Spectral evolution of the SU(4) Kondo effect from the single impurity to the two-dimensional lattice

TL;DR

This paper explores how the SU(4) Kondo effect evolves from a single magnetic impurity to a 2D lattice, using a Hubbard-Anderson model to analyze differential conductance in various impurity arrangements, aligning with recent experimental findings.

Contribution

It introduces a Hubbard-Anderson model for a 2D array with orbital degeneracy and demonstrates its relevance to experimental observations of the SU(4) Kondo effect.

Findings

Orbital degeneracy is crucial for the SU(4) Kondo effect.

Results match experimental data on iron(II) phthalocyanine molecules on Au(111).

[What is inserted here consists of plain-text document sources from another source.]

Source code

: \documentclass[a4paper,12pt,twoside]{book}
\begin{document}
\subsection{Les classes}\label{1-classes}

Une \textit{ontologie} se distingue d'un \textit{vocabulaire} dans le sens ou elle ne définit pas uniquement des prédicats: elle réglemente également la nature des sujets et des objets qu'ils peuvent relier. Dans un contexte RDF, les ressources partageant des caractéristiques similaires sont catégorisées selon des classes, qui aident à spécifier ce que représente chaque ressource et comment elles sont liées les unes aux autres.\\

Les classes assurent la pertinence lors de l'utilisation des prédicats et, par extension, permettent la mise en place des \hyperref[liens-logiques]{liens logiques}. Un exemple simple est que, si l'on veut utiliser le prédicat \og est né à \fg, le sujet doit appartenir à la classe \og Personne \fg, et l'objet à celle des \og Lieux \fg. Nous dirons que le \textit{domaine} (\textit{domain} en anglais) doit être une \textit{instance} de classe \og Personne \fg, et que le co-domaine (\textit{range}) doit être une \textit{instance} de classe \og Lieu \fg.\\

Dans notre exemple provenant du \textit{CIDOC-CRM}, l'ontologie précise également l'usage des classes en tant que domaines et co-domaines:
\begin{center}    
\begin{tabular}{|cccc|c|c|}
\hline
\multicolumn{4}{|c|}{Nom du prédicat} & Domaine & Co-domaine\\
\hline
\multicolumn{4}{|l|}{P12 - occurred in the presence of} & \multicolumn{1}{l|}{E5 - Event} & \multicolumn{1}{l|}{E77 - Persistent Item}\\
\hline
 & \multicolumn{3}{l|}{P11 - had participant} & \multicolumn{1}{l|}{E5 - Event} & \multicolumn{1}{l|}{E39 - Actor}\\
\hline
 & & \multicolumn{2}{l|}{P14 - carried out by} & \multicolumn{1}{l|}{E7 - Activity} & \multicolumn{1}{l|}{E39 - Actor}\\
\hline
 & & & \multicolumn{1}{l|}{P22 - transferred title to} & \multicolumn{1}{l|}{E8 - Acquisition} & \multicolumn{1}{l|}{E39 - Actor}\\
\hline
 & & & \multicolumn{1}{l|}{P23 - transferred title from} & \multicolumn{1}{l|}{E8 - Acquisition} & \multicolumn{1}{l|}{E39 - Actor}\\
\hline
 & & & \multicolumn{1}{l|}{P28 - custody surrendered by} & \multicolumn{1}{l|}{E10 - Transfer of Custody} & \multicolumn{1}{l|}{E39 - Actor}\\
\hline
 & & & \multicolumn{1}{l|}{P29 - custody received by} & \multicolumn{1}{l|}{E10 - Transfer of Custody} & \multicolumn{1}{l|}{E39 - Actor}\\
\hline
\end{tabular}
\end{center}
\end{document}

First experimental realization of a 2D SU(4) Kondo lattice system.

Abstract

We describe the evolution of the SU(4) Kondo effect as the number of magnetic centers increases from one impurity to the two-dimensional (2D) lattice. We derive a Hubbard-Anderson model which describes a 2D array of atoms or molecules with two-fold orbital degeneracy, acting as magnetic impurities and interacting with a metallic host. We calculate the differential conductance, observed typically in experiments of scanning tunneling spectroscopy, for different arrangements of impurities on a metallic surface: a single impurity, a periodic square lattice, and several sites of a rectangular cluster. Our results point towards the crucial importance of the orbital degeneracy and agree well with recent experiments in different systems of iron(II) phtalocyanine molecules deposited on top of Au(111) [N. Tsukahara et al., Phys. Rev. Lett. 106, 187201 (2011)], indicating that this would be the first experimental realization of an artificial 2D SU(4) Kondo-lattice system.